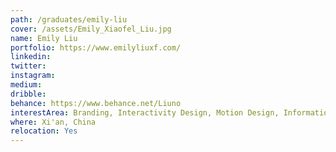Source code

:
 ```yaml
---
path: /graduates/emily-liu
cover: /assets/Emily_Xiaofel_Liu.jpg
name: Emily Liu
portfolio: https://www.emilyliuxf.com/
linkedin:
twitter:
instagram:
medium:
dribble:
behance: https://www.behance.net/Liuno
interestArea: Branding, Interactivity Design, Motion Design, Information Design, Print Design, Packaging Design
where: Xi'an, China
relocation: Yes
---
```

--

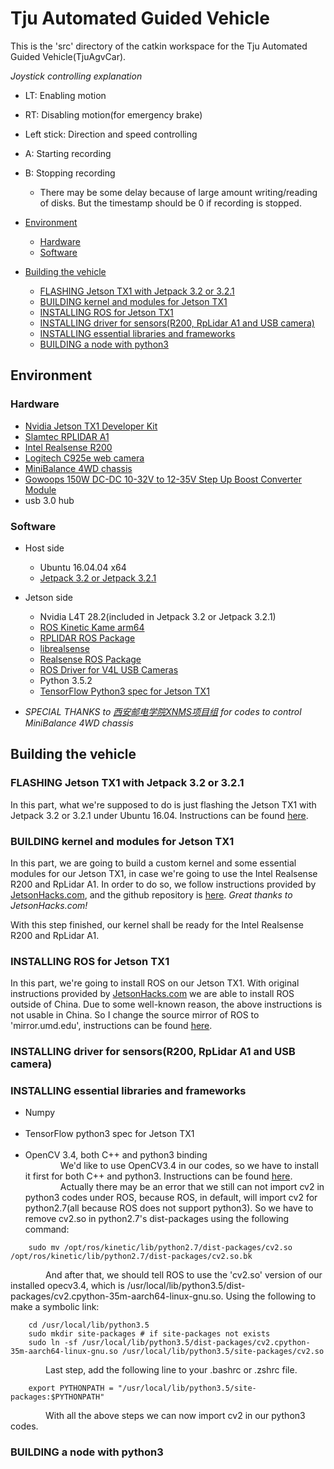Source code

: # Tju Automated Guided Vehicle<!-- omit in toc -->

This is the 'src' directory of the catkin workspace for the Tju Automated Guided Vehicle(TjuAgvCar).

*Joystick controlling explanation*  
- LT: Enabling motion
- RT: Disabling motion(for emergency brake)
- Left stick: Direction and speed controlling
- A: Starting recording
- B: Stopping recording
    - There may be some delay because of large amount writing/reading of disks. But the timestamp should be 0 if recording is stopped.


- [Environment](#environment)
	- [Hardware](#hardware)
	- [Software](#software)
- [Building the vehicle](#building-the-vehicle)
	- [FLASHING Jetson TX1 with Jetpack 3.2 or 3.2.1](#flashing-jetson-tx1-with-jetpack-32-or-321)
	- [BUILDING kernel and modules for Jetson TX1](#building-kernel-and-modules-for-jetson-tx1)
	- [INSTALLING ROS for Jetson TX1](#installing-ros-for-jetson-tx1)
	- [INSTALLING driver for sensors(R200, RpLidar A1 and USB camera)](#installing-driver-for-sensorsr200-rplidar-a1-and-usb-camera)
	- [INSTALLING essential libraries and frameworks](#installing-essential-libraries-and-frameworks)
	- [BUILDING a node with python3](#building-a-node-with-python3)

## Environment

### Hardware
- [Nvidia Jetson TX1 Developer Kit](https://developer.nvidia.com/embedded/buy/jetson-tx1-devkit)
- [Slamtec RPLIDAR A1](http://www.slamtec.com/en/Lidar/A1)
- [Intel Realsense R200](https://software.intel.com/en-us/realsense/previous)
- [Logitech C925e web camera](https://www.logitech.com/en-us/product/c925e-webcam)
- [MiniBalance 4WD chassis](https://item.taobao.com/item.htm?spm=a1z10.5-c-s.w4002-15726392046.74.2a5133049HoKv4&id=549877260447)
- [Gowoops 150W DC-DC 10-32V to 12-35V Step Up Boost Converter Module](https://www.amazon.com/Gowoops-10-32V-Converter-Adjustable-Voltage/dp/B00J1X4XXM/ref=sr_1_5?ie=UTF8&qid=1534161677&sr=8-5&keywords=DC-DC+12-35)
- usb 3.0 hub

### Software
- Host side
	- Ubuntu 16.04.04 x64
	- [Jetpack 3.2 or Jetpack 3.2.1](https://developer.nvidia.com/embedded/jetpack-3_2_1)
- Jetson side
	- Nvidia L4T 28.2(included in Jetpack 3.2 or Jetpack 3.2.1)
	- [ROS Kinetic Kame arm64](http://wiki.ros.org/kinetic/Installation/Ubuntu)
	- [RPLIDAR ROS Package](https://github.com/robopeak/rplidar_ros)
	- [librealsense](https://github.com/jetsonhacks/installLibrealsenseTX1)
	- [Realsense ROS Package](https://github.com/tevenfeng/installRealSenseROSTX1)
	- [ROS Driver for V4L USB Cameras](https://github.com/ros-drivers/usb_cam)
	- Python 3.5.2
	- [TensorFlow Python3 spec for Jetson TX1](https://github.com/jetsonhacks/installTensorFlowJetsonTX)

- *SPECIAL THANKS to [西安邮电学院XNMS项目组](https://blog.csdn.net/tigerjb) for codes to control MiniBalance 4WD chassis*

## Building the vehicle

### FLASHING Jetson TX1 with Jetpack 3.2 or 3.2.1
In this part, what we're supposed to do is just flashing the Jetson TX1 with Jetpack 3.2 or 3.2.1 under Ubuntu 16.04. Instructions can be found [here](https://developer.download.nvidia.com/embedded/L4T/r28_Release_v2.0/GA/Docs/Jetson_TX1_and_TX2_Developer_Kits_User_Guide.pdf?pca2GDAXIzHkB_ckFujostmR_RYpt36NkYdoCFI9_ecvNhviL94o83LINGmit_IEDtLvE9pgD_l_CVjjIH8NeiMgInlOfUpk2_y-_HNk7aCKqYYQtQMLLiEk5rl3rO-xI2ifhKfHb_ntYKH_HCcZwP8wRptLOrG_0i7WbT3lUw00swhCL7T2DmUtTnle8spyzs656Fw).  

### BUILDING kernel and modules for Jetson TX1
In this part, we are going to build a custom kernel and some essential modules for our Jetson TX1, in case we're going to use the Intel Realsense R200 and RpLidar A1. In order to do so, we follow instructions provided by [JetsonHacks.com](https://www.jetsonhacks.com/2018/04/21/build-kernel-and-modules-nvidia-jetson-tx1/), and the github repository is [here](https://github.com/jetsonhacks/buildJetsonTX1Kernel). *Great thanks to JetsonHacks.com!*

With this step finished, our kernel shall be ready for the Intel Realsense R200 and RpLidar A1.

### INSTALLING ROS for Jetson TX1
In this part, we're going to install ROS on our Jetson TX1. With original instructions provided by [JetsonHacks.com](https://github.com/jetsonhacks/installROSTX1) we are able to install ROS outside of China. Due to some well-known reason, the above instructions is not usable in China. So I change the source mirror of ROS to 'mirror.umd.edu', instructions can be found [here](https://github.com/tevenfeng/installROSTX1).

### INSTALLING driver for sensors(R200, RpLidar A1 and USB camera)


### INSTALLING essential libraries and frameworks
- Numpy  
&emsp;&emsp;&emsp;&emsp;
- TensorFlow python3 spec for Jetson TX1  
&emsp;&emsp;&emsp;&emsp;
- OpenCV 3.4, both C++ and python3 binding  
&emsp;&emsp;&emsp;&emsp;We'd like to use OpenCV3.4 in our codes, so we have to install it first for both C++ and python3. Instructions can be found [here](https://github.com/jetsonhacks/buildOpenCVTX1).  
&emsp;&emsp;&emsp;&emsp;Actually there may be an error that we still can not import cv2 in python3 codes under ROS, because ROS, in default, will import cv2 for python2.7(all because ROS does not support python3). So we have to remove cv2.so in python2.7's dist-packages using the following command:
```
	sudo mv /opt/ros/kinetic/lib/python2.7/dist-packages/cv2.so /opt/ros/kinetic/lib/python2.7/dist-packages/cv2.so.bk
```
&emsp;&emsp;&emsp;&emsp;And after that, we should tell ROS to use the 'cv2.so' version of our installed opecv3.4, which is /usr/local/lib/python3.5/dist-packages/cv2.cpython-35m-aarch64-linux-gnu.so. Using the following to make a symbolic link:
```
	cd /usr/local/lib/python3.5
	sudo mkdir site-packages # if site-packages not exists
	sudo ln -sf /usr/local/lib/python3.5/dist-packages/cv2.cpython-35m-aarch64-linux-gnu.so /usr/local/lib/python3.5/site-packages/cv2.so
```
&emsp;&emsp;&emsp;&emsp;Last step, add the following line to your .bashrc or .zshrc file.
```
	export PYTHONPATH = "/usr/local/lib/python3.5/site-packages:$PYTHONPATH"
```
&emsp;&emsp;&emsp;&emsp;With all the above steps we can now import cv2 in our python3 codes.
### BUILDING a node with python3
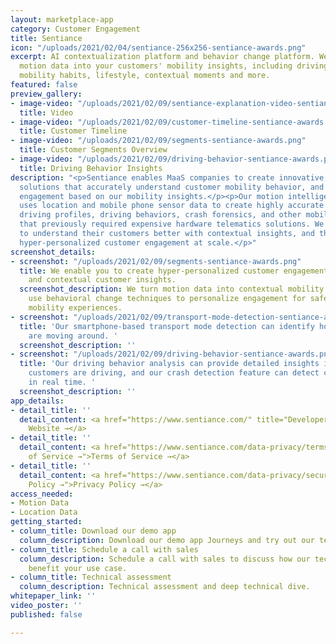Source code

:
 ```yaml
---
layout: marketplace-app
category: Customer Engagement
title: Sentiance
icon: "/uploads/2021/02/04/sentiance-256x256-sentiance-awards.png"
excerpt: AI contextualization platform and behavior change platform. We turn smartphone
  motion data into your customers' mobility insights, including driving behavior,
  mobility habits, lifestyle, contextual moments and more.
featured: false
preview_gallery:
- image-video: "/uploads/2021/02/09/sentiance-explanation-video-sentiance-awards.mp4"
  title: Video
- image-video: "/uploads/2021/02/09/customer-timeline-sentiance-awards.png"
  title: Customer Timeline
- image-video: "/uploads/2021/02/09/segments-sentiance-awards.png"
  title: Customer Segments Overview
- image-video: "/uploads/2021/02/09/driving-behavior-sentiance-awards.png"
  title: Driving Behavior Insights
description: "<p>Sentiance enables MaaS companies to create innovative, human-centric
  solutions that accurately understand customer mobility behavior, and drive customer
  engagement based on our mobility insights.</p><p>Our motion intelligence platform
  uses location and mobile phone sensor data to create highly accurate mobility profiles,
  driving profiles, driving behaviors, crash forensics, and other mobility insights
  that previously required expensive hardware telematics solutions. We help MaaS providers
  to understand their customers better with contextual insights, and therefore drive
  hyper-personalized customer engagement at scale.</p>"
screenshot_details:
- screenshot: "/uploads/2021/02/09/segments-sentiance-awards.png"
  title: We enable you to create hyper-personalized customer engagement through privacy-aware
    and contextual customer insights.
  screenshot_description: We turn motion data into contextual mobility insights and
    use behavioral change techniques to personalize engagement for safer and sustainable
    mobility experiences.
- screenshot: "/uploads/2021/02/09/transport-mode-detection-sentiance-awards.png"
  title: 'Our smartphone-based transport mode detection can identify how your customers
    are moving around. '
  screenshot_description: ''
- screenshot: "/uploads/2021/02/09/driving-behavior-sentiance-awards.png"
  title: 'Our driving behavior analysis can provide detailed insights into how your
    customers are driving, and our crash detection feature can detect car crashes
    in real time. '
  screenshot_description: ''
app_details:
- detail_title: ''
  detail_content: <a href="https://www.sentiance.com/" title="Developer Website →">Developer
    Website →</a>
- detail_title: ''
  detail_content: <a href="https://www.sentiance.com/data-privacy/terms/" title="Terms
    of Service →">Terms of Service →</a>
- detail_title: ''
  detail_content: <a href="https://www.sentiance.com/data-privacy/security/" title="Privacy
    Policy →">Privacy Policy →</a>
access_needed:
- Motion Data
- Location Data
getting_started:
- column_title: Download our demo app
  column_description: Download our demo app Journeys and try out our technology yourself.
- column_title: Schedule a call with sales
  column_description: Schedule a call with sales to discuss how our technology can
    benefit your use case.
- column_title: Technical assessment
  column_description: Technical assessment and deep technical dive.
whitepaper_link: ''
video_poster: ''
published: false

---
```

**DESCRIPTION OF THE TASK:** Report every line of the data above that contains the string "MaaS" by copying it in full.

**RESPONSE:**
description: "<p>Sentiance enables MaaS companies to create innovative, human-centric
  that previously required expensive hardware telematics solutions. We help MaaS providers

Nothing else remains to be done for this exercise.